(Instructions to follow)
Copy whichever lines of the data hold the word "composer".

Dataset records Start Marker

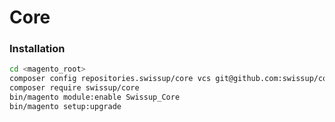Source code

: # Core

### Installation

```bash
cd <magento_root>
composer config repositories.swissup/core vcs git@github.com:swissup/core.git
composer require swissup/core
bin/magento module:enable Swissup_Core
bin/magento setup:upgrade
```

Dataset records End Marker

(Output)
composer config repositories.swissup/core vcs git@github.com:swissup/core.git
composer require swissup/core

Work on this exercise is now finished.